US 11,955,213 B2
Systems and methods for detecting documentation drop-offs in clinical documentation
Jonathan Matthews, Dripping Springs, TX (US); W. Lance Eason, Austin, TX (US); William Chan, Austin, TX (US); Michael Kadyan, Austin, TX (US); Frances Elizabeth Jurcak, Plymouth, MI (US); and Timothy Paul Harper, Austin, TX (US)
Assigned to IODINE SOFTWARE, LLC, Austin, TX (US)
Filed by Iodine Software, LLC, Austin, TX (US)
Filed on Feb. 13, 2023, as Appl. No. 18/168,435.
Application 18/168,435 is a continuation of application No. 17/129,598, filed on Dec. 21, 2020, granted, now 11,581,075.
Application 17/129,598 is a continuation of application No. 16/185,784, filed on Nov. 9, 2018, granted, now 10,886,013, issued on Jan. 5, 2021.
Claims priority of provisional application 62/586,629, filed on Nov. 15, 2017.
Prior Publication US 2023/0197221 A1, Jun. 22, 2023
This patent is subject to a terminal disclaimer.
Int. Cl. G16H 10/60 (2018.01); G06F 40/205 (2020.01); G06F 40/242 (2020.01); G06F 40/30 (2020.01); G06N 20/00 (2019.01); G06F 3/0482 (2013.01); G06F 3/0483 (2013.01)

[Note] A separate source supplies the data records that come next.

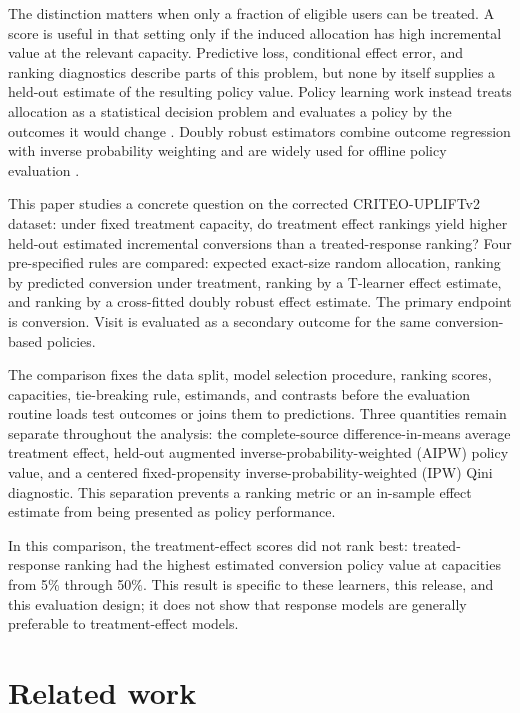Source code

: \documentclass[11pt]{article}
\begin{document}
The distinction matters when only a fraction of eligible users can be treated. A score is useful in that setting only if the induced allocation has high incremental value at the relevant capacity. Predictive loss, conditional effect error, and ranking diagnostics describe parts of this problem, but none by itself supplies a held-out estimate of the resulting policy value. Policy learning work instead treats allocation as a statistical decision problem and evaluates a policy by the outcomes it would change \citep{kitagawa2018treatment,athey2021policy}. Doubly robust estimators combine outcome regression with inverse probability weighting and are widely used for offline policy evaluation \citep{dudik2011dr}.

This paper studies a concrete question on the corrected CRITEO-UPLIFTv2 dataset: under fixed treatment capacity, do treatment effect rankings yield higher held-out estimated incremental conversions than a treated-response ranking? Four pre-specified rules are compared: expected exact-size random allocation, ranking by predicted conversion under treatment, ranking by a T-learner effect estimate, and ranking by a cross-fitted doubly robust effect estimate. The primary endpoint is conversion. Visit is evaluated as a secondary outcome for the same conversion-based policies.

The comparison fixes the data split, model selection procedure, ranking scores, capacities, tie-breaking rule, estimands, and contrasts before the evaluation routine loads test outcomes or joins them to predictions. Three quantities remain separate throughout the analysis: the complete-source difference-in-means average treatment effect, held-out augmented inverse-probability-weighted (AIPW) policy value, and a centered fixed-propensity inverse-probability-weighted (IPW) Qini diagnostic. This separation prevents a ranking metric or an in-sample effect estimate from being presented as policy performance.

In this comparison, the treatment-effect scores did not rank best: treated-response ranking had the highest estimated conversion policy value at capacities from 5\% through 50\%. This result is specific to these learners, this release, and this evaluation design; it does not show that response models are generally preferable to treatment-effect models.

\section{Related work}
\end{document}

CPC G16H 10/60 (2018.01) [G06F 40/205 (2020.01); G06F 40/242 (2020.01); G06F 40/30 (2020.01); G06N 20/00 (2019.01); G06F 3/0482 (2013.01); G06F 3/0483 (2013.01)] 20 Claims
OG exemplary drawing
 
1. A method, comprising:
responsive to new data arriving at a data store, processing, by a computer, entities of interest extracted from the new data into concepts specific to a patient;
automatically summarizing, by the computer, the concepts specific to the patient into concept groups, the concept groups indicative of medical conditions of the patient documented at time points during the patient's stay at a facility;
providing, by the computer, the concept groups to non-time-sensitive models and time-sensitive models;
wherein, on a per medical condition basis, a non-time-sensitive machine learning engine applies the non-time-sensitive models to the concept groups across all the medical conditions of the patient and generates an output containing a list of documented medical conditions that the patient likely has during the patient's stay; and
wherein, on a per medical condition basis, a time-sensitive machine learning engine applies the time-sensitive models to the concept groups across the medical conditions of the patient documented within a time period and generates an output containing a running total of documented medical conditions that the patient likely has sufficiently documented during the time period;
comparing, by the computer, the output from the non-time-sensitive machine learning engine and the output from the time-sensitive machine learning engine to identify any medical condition of the patient that is identified by the non-time-sensitive machine learning engine as having been documented during the patient's stay, but that is not identified by the time-sensitive machine learning engine as having been sufficiently documented during the time period, indicating that a documentation drop-off (DDO) has occurred; and
generating, by the computer, a notification that the DDO has occurred.